◆ Given information

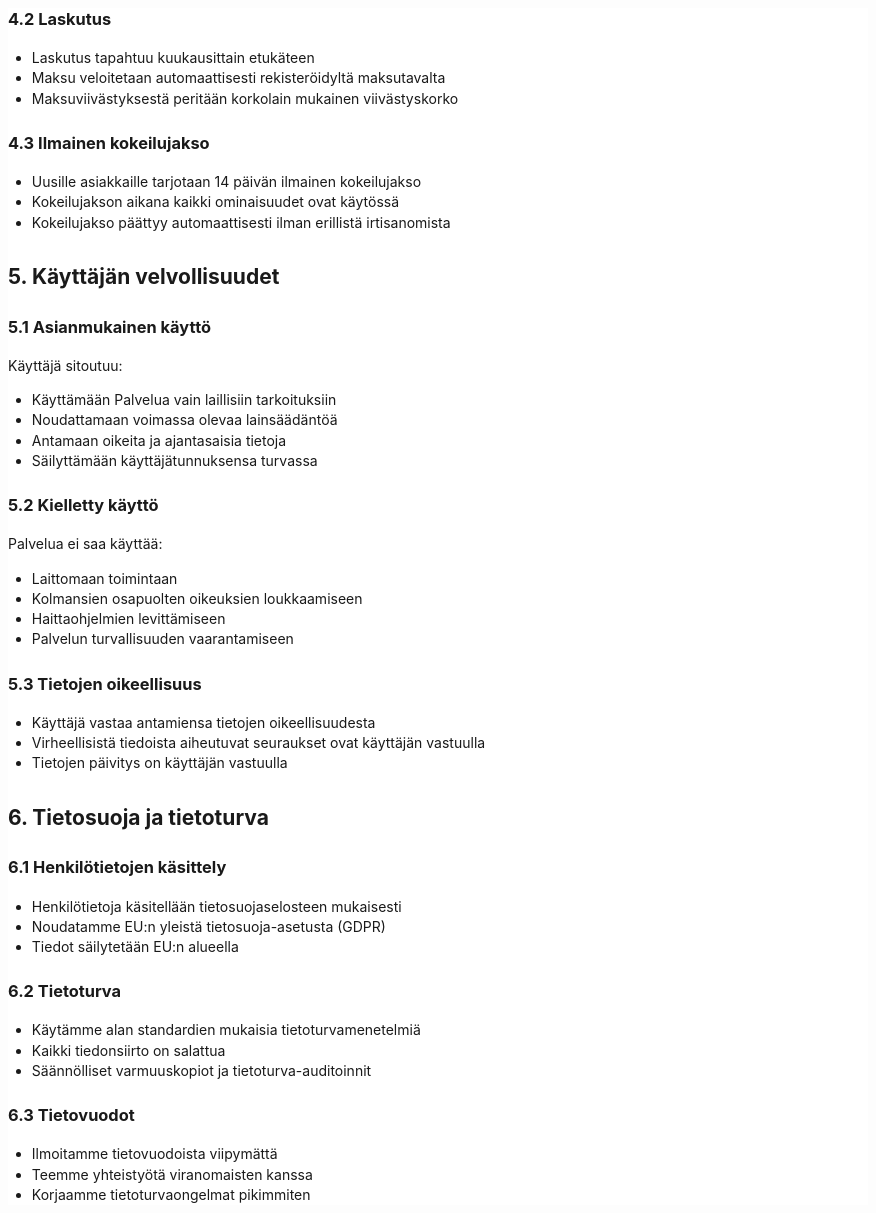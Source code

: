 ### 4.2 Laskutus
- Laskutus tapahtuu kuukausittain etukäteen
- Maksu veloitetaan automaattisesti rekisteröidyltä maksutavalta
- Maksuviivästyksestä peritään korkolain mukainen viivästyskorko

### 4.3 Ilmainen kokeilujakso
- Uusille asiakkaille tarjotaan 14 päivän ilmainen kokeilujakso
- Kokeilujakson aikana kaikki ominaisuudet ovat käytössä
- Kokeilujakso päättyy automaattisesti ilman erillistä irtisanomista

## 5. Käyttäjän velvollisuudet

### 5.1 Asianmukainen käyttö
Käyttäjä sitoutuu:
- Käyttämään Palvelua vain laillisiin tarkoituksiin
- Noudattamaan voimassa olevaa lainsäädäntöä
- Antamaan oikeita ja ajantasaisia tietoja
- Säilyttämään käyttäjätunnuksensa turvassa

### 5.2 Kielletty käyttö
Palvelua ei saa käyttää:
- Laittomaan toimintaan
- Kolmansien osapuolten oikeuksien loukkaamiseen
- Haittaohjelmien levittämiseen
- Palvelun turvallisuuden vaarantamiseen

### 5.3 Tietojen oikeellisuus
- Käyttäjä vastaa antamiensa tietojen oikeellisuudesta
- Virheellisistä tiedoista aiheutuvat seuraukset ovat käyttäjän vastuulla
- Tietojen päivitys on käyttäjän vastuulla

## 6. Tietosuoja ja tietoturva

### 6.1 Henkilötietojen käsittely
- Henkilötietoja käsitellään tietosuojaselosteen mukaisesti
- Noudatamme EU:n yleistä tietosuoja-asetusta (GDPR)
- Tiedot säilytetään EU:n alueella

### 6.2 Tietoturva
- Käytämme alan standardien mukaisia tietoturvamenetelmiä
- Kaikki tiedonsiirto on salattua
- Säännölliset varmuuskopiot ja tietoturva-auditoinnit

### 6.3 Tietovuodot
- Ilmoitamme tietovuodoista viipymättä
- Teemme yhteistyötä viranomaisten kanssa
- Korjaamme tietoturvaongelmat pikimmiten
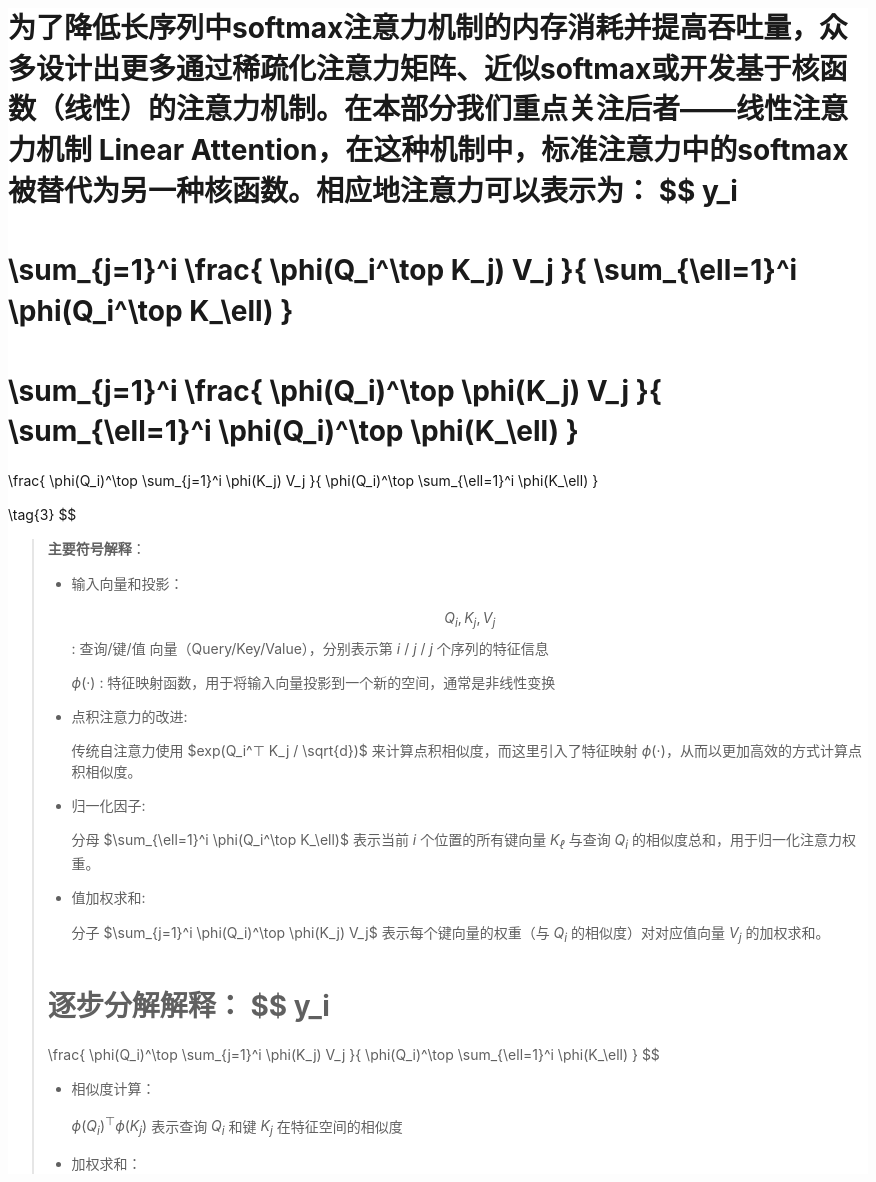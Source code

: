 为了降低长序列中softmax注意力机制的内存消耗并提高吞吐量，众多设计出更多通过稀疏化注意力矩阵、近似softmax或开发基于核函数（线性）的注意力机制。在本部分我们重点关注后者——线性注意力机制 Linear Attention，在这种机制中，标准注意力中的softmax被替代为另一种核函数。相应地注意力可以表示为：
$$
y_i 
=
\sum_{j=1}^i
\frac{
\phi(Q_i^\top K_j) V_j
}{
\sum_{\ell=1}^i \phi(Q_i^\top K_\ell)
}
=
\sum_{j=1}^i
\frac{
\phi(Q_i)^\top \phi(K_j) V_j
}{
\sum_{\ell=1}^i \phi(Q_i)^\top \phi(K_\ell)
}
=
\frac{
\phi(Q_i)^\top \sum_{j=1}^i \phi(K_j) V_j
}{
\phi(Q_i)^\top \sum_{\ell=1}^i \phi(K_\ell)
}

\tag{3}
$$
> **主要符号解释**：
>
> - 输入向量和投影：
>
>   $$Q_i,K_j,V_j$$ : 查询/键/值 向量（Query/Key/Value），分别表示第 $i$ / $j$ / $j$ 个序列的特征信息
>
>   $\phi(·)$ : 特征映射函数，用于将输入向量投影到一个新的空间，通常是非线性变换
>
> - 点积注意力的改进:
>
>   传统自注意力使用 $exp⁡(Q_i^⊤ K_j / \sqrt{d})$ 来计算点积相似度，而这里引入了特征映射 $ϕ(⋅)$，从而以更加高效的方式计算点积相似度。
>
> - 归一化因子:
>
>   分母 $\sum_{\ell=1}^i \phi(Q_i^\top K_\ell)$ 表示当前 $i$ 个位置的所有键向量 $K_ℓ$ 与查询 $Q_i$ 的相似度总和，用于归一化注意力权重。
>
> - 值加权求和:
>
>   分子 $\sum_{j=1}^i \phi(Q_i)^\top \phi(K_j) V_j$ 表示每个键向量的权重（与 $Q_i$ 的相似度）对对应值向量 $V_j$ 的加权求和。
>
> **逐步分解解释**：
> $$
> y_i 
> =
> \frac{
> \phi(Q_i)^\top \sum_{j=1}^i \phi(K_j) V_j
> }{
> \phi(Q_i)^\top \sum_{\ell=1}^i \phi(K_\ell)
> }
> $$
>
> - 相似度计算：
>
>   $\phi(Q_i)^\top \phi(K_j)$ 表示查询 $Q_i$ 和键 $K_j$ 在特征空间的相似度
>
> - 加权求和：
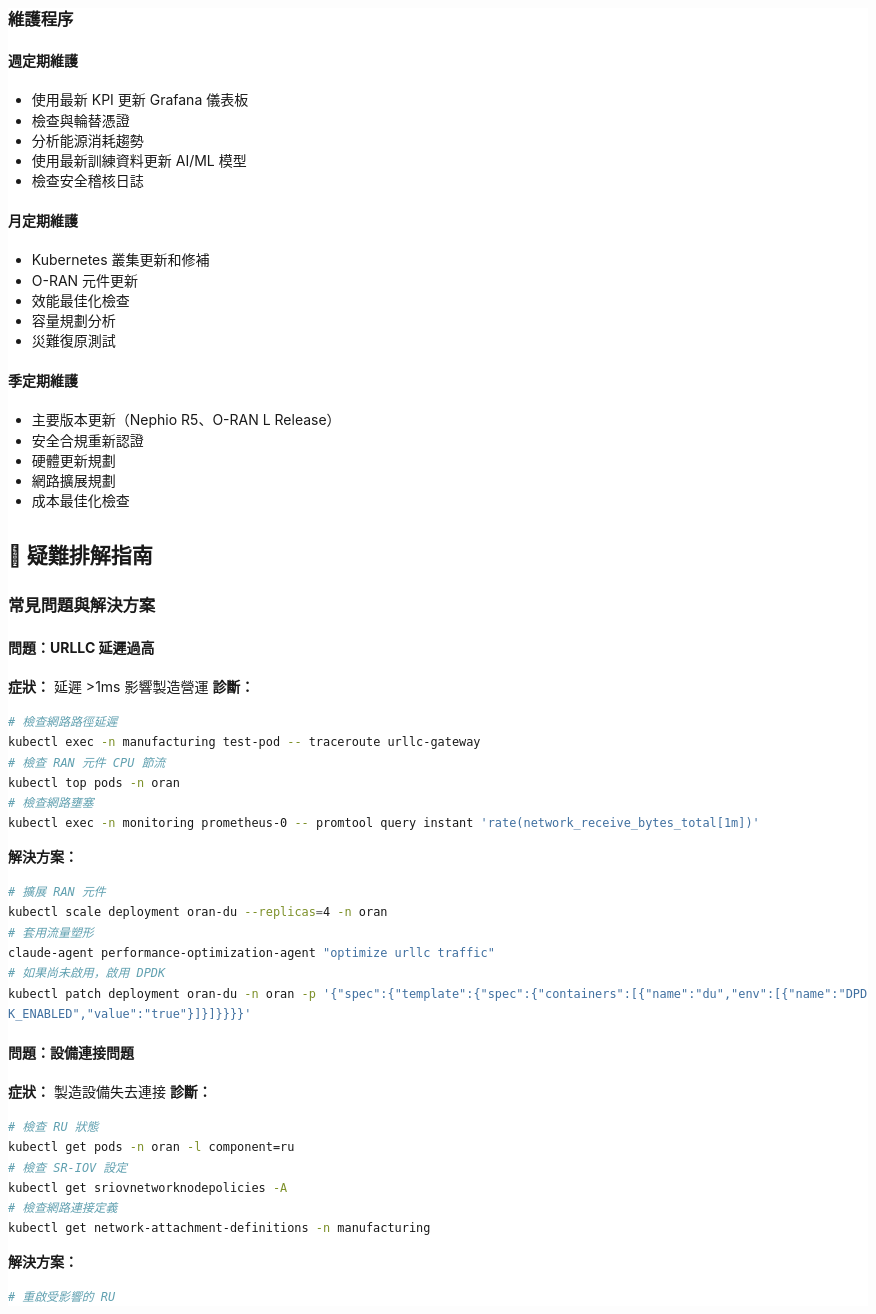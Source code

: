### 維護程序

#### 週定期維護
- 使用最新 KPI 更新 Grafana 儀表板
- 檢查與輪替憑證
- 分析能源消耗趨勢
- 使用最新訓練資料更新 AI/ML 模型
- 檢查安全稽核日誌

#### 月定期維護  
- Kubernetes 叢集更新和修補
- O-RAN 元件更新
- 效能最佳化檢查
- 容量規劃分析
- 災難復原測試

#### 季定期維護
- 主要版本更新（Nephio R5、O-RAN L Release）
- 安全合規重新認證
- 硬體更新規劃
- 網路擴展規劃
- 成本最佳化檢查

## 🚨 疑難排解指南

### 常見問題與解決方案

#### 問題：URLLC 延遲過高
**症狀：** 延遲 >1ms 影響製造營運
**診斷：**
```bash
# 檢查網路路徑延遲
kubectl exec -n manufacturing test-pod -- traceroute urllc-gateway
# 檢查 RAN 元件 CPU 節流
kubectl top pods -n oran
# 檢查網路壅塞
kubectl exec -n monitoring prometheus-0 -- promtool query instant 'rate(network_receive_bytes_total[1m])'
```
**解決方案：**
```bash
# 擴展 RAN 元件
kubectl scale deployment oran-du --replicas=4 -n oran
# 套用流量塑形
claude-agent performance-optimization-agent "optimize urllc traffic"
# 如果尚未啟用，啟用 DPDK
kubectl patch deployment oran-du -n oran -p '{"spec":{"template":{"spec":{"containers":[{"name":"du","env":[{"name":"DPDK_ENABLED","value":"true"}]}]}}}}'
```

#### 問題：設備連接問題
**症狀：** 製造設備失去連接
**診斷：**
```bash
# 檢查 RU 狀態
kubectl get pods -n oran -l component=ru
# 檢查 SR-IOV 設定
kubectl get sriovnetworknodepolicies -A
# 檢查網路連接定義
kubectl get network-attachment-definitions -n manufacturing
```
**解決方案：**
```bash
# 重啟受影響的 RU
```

◆ Exercise prompt
Look over the listing above and copy each line that contains "deployment".

◆ Result for this exercise
kubectl scale deployment oran-du --replicas=4 -n oran
kubectl patch deployment oran-du -n oran -p '{"spec":{"template":{"spec":{"containers":[{"name":"du","env":[{"name":"DPDK_ENABLED","value":"true"}]}]}}}}'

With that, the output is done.